(Document images with source code)

┄┄┄┄┄┄┄┄┄┄

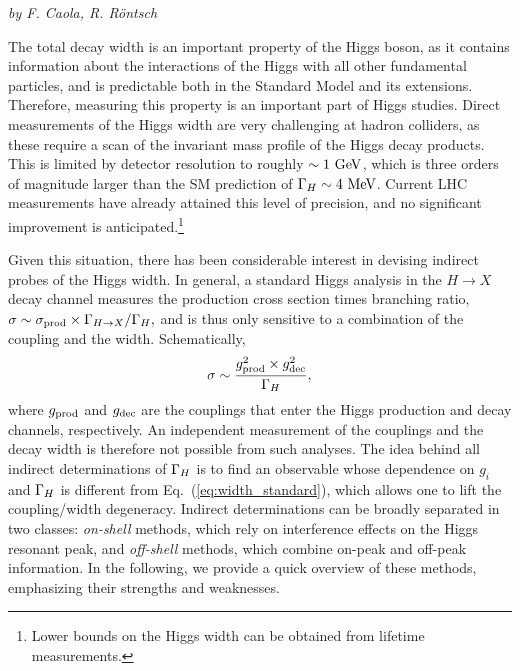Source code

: \begin{center}{\it by F. Caola, 
R. R\"ontsch} \end{center}

The total decay width is an important property of the Higgs boson,
as it contains information about the interactions of the Higgs with all other
fundamental particles, and is predictable both in the Standard Model and its extensions.
Therefore, measuring this property is an important part of Higgs studies. 
%
Direct measurements of the Higgs width are very challenging at hadron colliders,
as these require a scan of the invariant mass profile of the Higgs decay
products.
This is limited by detector resolution to roughly $\sim 1~{\rm GeV}$,
which is  three orders of magnitude larger than the SM prediction of  ${\Gamma_H}\sim 4~{\rm MeV}$.
Current LHC measurements have already attained this level of precision, and no significant improvement
is anticipated.\footnote{Lower bounds
on the Higgs width can be obtained
from lifetime measurements.}

Given this situation, there has been considerable interest in devising indirect probes of the
Higgs width. In general, a standard Higgs analysis in the $H\to X$ decay channel 
measures the production cross section times branching ratio,
$\sigma \sim \sigma_{\rm prod}\times {\Gamma_{H\to X}}/{\Gamma_H},$
and is thus  only sensitive to a combination of the coupling and the width. Schematically,
\begin{equation}
\sigma \sim \frac{g_{\rm prod}^2 \times g_{\rm dec}^2}{{\Gamma_H}},
\label{eq:width_standard}
\end{equation}
where $g_{\rm prod}$ and $g_{\rm dec}$ are the couplings that enter the Higgs production
and decay channels, respectively. An independent measurement of the couplings and the decay width is 
therefore not possible from such analyses. The idea
behind all indirect determinations of ${\Gamma_H}$ is to find an observable whose dependence on
$g_i$ and ${\Gamma_H}$ is different from Eq.~(\ref{eq:width_standard}), which allows one
to lift the coupling/width degeneracy. Indirect determinations can be broadly separated in two
classes: \emph{on-shell} methods, which rely on interference effects on the Higgs resonant
peak, and \emph{off-shell} methods, which combine on-peak and off-peak information. In the
following, we provide a quick overview of these methods, emphasizing their strengths and weaknesses.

┄┄┄┄┄┄┄┄┄┄

- _WORK ORDER_: Could you work out how many lines above contain the string "measurements"? Answer with the number only.

- _SOLUTION TO THE EXERCISE_: 3